EXERCISE OBJECTIVE ▸
Search the entries below for the word "liquid" and copy every line where it appears.

Stored data entries ▸
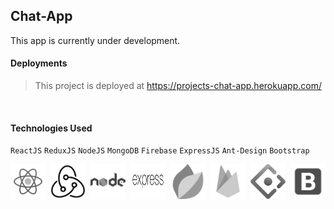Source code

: ## Chat-App

This app is currently under development.
<br>

#### Deployments

> This project is deployed at
> https://projects-chat-app.herokuapp.com/

<br>

#### Technologies Used


  `ReactJS` `ReduxJS` `NodeJS` `MongoDB` `Firebase` `ExpressJS` `Ant-Design` `Bootstrap`

<div class="d-flex" style="    width:100%;
        display:flex;
        justify-content:space-between;
        flex-wrap:wrap">
<img  src="./client/src/assets/reactjs.svg" class="logos" style=" width:4em;
    filter: grayscale();"/>
<img  src="./client/src/assets/redux.svg" class="logos" style=" width:4em;
    filter: grayscale();"/>
<img  src="./client/src/assets/nodejs.svg" class="logos" style=" width:4em;
    filter: grayscale();"/>
<img  src="./client/src/assets/express.svg" class="logos" style=" width:4em;
    filter: grayscale();"/>
<img  src="./client/src/assets/mongo.svg" class="logos" style=" width:4em;
    filter: grayscale();"/>
<img  src="./client/src/assets/firebase.svg" class="logos" style=" width:4em;
    filter: grayscale();"/>
<img  src="./client/src/assets/ant.svg" class="logos" style=" width:4em;
    filter: grayscale();"/>
<img  src="./client/src/assets/bootstrap.svg" class="logos" style=" width:4em;
    filter: grayscale();"/>

</div>

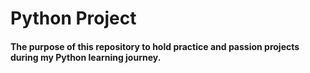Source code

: # Python Project

#### The purpose of this repository to hold practice and passion projects during my Python learning journey.
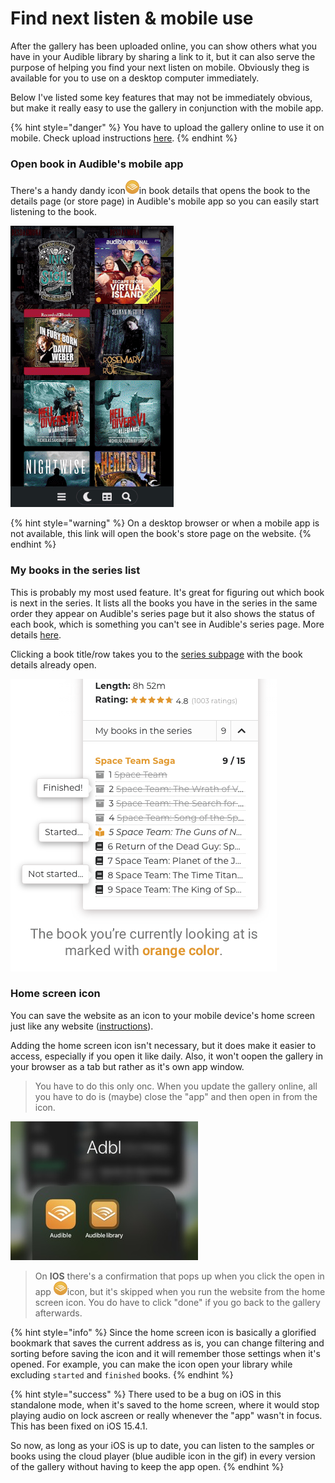 # Find next listen & mobile use

After the gallery has been uploaded online, you can show others what you have in your Audible library by sharing a link to it, but it can also serve the purpose of helping you find your next listen on mobile. Obviously theg is available for you to use on a desktop computer immediately.&#x20;

Below I've listed some key features that may not be immediately obvious, but make it really easy to use the gallery in conjunction with the mobile app.

{% hint style="danger" %}
You have to upload the gallery online to use it on mobile. Check upload instructions [here](../sharing/uploading-to-github/).&#x20;
{% endhint %}

### Open book in Audible's mobile app

There's a handy dandy icon<img src="../.gitbook/assets/open-in-audible-icon.png" alt="" data-size="line">in book details that opens the book to the details page (or store page) in Audible's mobile app so you can easily start listening to the book.

![This is animated gif is from IOS, but it behaves similarly on Android.](../.gitbook/assets/open-in-audible-app-450px.gif)

{% hint style="warning" %}
On a desktop browser or when a mobile app is not available, this link will open the book's store page on the website.
{% endhint %}

### My books in the series list

This is probably my most used feature. It's great for figuring out which book is next in the series. It lists all the books you have in the series in the same order they appear on Audible's series page but it also shows the status of each book, which is something you can't see in Audible's series page. More details [here](my-books-in-the-series-list.md).

Clicking a book title/row takes you to the [series subpage](https://joonaspaakko.github.io/my-audible-library/#/series/B077XNSN35) with the book details already open.

![](../.gitbook/assets/by-books-in-the-series.png)

### Home screen icon

You can save the website as an icon to your mobile device's home screen just like any website ([instructions](https://www.howtogeek.com/196087/how-to-add-websites-to-the-home-screen-on-any-smartphone-or-tablet/)).

Adding the home screen icon isn't necessary, but it does make it easier to access, especially if you open it like daily. Also, it won't oopen the gallery in your browser as a tab but rather as it's own app window.&#x20;

> You have to do this only onc. When you update the gallery online, all you have to do is (maybe) close the "app" and then open in from the icon.

![](../.gitbook/assets/gallery-homescreen-icon-300px.jpg)

> On **IOS** there's a confirmation that pops up when you click the open in app <img src="../.gitbook/assets/open-in-audible-icon.png" alt="" data-size="line">icon, but it's skipped when you run the website from the home screen icon. You do have to click "done" if you go back to the gallery afterwards.

{% hint style="info" %}
Since the home screen icon is basically a glorified bookmark that saves the current address as is, you can change filtering and sorting before saving the icon and it will remember those settings when it's opened. For example, you can make the icon open your library while excluding `started` and `finished` books.
{% endhint %}

{% hint style="success" %}
There used to be a bug on iOS in this standalone mode, when it's saved to the home screen, where it would stop playing audio on lock ascreen or really whenever the "app" wasn't in focus. This has been fixed on iOS 15.4.1.

So now, as long as your iOS is up to date, you can listen to the samples or books using the cloud player (blue audible icon in the gif) in every version of the gallery without having to keep the app open.
{% endhint %}


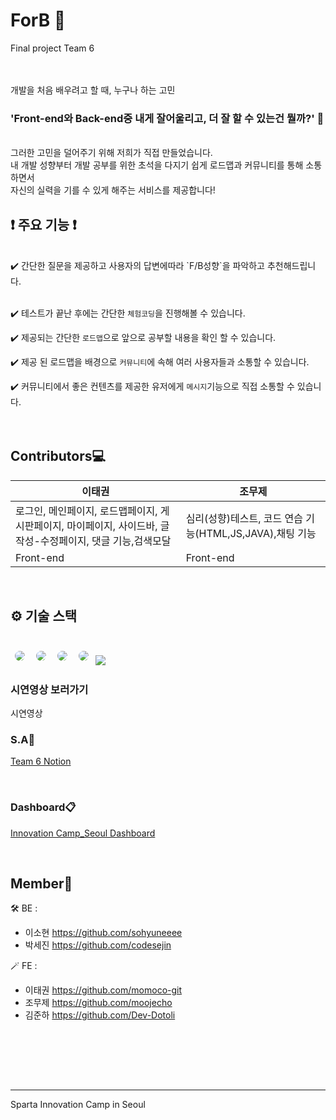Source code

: <h1>  ForB 🦉 </h1>

Final project Team 6

<br>

<br>
개발을 처음 배우려고 할 때, 누구나 하는 고민
<br>

<h3> 'Front-end와 Back-end중 내게 잘어울리고, 더 잘 할 수 있는건 뭘까?' 🤔 </h3>

<br>
그러한 고민을 덜어주기 위해 저희가 직접 만들었습니다.

<br>
내 개발 성향부터 개발 공부를 위한 초석을 다지기 쉽게 로드맵과 커뮤니티를 통해 소통하면서

<br>
자신의 실력을 기를 수 있게 해주는 서비스를 제공합니다!

<h2>❗ 주요 기능 ❗</h2>
<br>
✔️ 간단한 질문을 제공하고 사용자의 답변에따라 `F/B성향`을 파악하고 추천해드립니다. <br><br>

✔️ 테스트가 끝난 후에는 간단한 `체험코딩`을 진행해볼 수 있습니다. <br>

✔️ 제공되는 간단한 `로드맵`으로 앞으로 공부할 내용을 확인 할 수 있습니다. <br>

✔️ 제공 된 로드맵을 배경으로 `커뮤니티`에 속해 여러 사용자들과 소통할 수 있습니다. <br>

✔️ 커뮤니티에서 좋은 컨텐츠를 제공한 유저에게 `메시지`기능으로 직접 소통할 수 있습니다. <br>
<br><br>
## Contributors💻
|이태권|조무제|
|-----|-----|
|로그인, 메인페이지, 로드맵페이지, 게시판페이지, 마이페이지, 사이드바, 글작성-수정페이지, 댓글 기능,검색모달|심리(성향)테스트, 코드 연습 기능(HTML,JS,JAVA),채팅 기능|
|Front-end|Front-end|

<br>
<h2>⚙️ 기술 스택 </h2>
<br>
<img style="margin:5px; border: 2px solid white; border-radius: 20px" src="https://img.shields.io/badge/React-blue?style=flat-square&logo=react&logoColor=white"/>
<img style="margin:5px; border: 2px solid white; border-radius: 20px" src="https://img.shields.io/badge/Axios-navy?style=flat-square&logo=axios&logoColor=white"/>
<img style="margin:5px; border: 2px solid white; border-radius: 20px" src="https://img.shields.io/badge/Redux-purple?style=flat-square&logo=redux&logoColor=white"/>
<img style="margin:5px; border: 2px solid white; border-radius: 20px" src="https://img.shields.io/badge/ReactQuery-red?style=flat-square&logo=reactquery&logoColor=white"/>
<img src="https://img.shields.io/badge/styled components-DB7093?style=flat-square&logo=styled-components&logoColor=white"/>

### 시연영상 보러가기
<a herf="https://youtu.be/5fmzHbIjn8M">시연영상</a>
### S.A📑

[Team 6 Notion](https://www.notion.so/F-or-B-8ef2e74bb1184d23a83c67eaab82fb36)

<br>

### Dashboard📋

[Innovation Camp_Seoul Dashboard](https://docs.google.com/spreadsheets/d/12q6UUsaQN5Vb_wK__GHpFbfmPXJ9LlOnpu3dwfwx6JY/edit#gid=430440458)

<br>

## Member🌱

🛠️ BE : <br>

- 이소현 https://github.com/sohyuneeee <br>
- 박세진 https://github.com/codesejin <br>

🪄 FE : <br>

- 이태권 https://github.com/momoco-git <br>
- 조무제 https://github.com/moojecho <br>
- 김준하 https://github.com/Dev-Dotoli <br>

<br><br>


<br><br>

---

Sparta Innovation Camp in Seoul

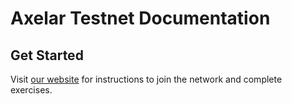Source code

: # Axelar Testnet Documentation

## Get Started
Visit [our website](https://axelardocs.vercel.app/) for instructions to join the network and complete exercises.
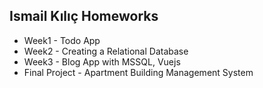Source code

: ## Ismail Kılıç Homeworks

* Week1 - Todo App
* Week2 - Creating a Relational Database
* Week3 - Blog App with MSSQL, Vuejs
* Final Project - Apartment Building Management System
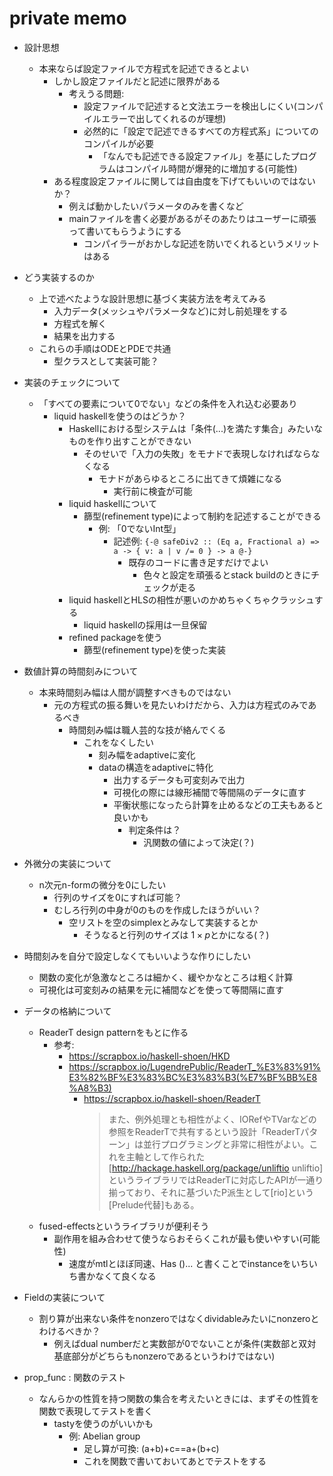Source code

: # private memo

- 設計思想
  - 本来ならば設定ファイルで方程式を記述できるとよい
    - しかし設定ファイルだと記述に限界がある
      - 考えうる問題:
        - 設定ファイルで記述すると文法エラーを検出しにくい(コンパイルエラーで出してくれるのが理想)
        - 必然的に「設定で記述できるすべての方程式系」についてのコンパイルが必要
          - 「なんでも記述できる設定ファイル」を基にしたプログラムはコンパイル時間が爆発的に増加する(可能性)
    - ある程度設定ファイルに関しては自由度を下げてもいいのではないか？
      - 例えば動かしたいパラメータのみを書くなど
      - mainファイルを書く必要があるがそのあたりはユーザーに頑張って書いてもらうようにする
        - コンパイラーがおかしな記述を防いでくれるというメリットはある

- どう実装するのか
  - 上で述べたような設計思想に基づく実装方法を考えてみる
    - 入力データ(メッシュやパラメータなど)に対し前処理をする
    - 方程式を解く
    - 結果を出力する
  - これらの手順はODEとPDEで共通
    - 型クラスとして実装可能？

- 実装のチェックについて
  - 「すべての要素について0でない」などの条件を入れ込む必要あり
    - liquid haskellを使うのはどうか？
      - Haskellにおける型システムは「条件(...)を満たす集合」みたいなものを作り出すことができない
        - そのせいで「入力の失敗」をモナドで表現しなければならなくなる
          - モナドがあらゆるところに出てきて煩雑になる
            - 実行前に検査が可能
      - liquid haskellについて
        - 篩型(refinement type)によって制約を記述することができる
          - 例: 「0でないInt型」
            - 記述例: ` {-@ safeDiv2 :: (Eq a, Fractional a) => a -> { v: a | v /= 0 } -> a @-} `
              - 既存のコードに書き足すだけでよい
                - 色々と設定を頑張るとstack buildのときにチェックが走る
      - liquid haskellとHLSの相性が悪いのかめちゃくちゃクラッシュする
        - liquid haskellの採用は一旦保留
      - refined packageを使う
        - 篩型(refinement type)を使った実装
- 数値計算の時間刻みについて
  - 本来時間刻み幅は人間が調整すべきものではない
    - 元の方程式の振る舞いを見たいわけだから、入力は方程式のみであるべき
      - 時間刻み幅は職人芸的な技が絡んでくる
        - これをなくしたい
          - 刻み幅をadaptiveに変化
          - dataの構造をadaptiveに特化
            - 出力するデータも可変刻みで出力
            - 可視化の際には線形補間で等間隔のデータに直す
            - 平衡状態になったら計算を止めるなどの工夫もあると良いかも
              - 判定条件は？
                - 汎関数の値によって決定(？)

- 外微分の実装について
  - n次元n-formの微分を0にしたい
    - 行列のサイズを0にすれば可能？
    - むしろ行列の中身が0のものを作成したほうがいい？
      - 空リストを空のsimplexとみなして実装するとか
        - そうなると行列のサイズは $1 \times p$とかになる(？)

- 時間刻みを自分で設定しなくてもいいような作りにしたい
  - 関数の変化が急激なところは細かく、緩やかなところは粗く計算
  - 可視化は可変刻みの結果を元に補間などを使って等間隔に直す

- データの格納について
  - ReaderT design patternをもとに作る
    - 参考:
      - https://scrapbox.io/haskell-shoen/HKD
      - https://scrapbox.io/LugendrePublic/ReaderT_%E3%83%91%E3%82%BF%E3%83%BC%E3%83%B3(%E7%BF%BB%E8%A8%B3)
        - https://scrapbox.io/haskell-shoen/ReaderT
          > また、例外処理とも相性がよく、IORefやTVarなどの参照をReaderTで共有するという設計「ReaderTパターン」は並行プログラミングと非常に相性がよい。これを主軸として作られた[http://hackage.haskell.org/package/unliftio unliftio]というライブラリではReaderTに対応したAPIが一通り揃っており、それに基づいたP派生として[rio]という[Prelude代替]もある。
  - fused-effectsというライブラリが便利そう
    - 副作用を組み合わせて使うならおそらくこれが最も使いやすい(可能性)
      - 速度がmtlとほぼ同速、Has ()... と書くことでinstanceをいちいち書かなくて良くなる
- Fieldの実装について
  - 割り算が出来ない条件をnonzeroではなくdividableみたいにnonzeroとわけるべきか？
    - 例えばdual numberだと実数部が0でないことが条件(実数部と双対基底部分がどちらもnonzeroであるというわけではない)
- prop_func : 関数のテスト
  - なんらかの性質を持つ関数の集合を考えたいときには、まずその性質を関数で表現してテストを書く
    - tastyを使うのがいいかも
      - 例: Abelian group
        - 足し算が可換: (a+b)+c==a+(b+c)
        - これを関数で書いておいてあとでテストをする
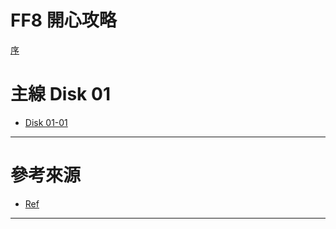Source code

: # FF8 開心攻略

[序](./README.md)

# 主線 Disk 01

- [Disk 01-01](./Disk01-01.md)

---

# 參考來源

- [Ref](./Ref.md)

---

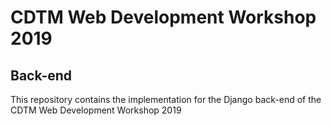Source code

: # CDTM Web Development Workshop 2019
## Back-end
This repository contains the implementation for the Django back-end of the CDTM Web Development Workshop 2019
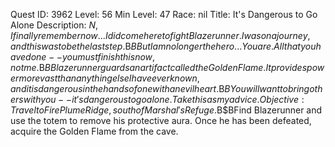 Quest ID: 3962
Level: 56
Min Level: 47
Race: nil
Title: It's Dangerous to Go Alone
Description: $N, I finally remember now... I did come here to fight Blazerunner. I was on a journey, and this was to be the last step.$B$BBut I am no longer the hero... You are. All that you have done -- you must finish this now, not me.$B$BBlazerunner guards an artifact called the Golden Flame. It provides power more vast than anything else I have ever known, and it is dangerous in the hands of one with an evil heart.$B$BYou will want to bring others with you -- it's dangerous to go alone. Take this as my advice.
Objective: Travel to Fire Plume Ridge, south of Marshal's Refuge.$B$BFind Blazerunner and use the totem to remove his protective aura. Once he has been defeated, acquire the Golden Flame from the cave.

ANSWER TO THE PROBLEM ▸
    - liquid haskellを使うのはどうか？
      - liquid haskellについて
      - liquid haskellとHLSの相性が悪いのかめちゃくちゃクラッシュする
        - liquid haskellの採用は一旦保留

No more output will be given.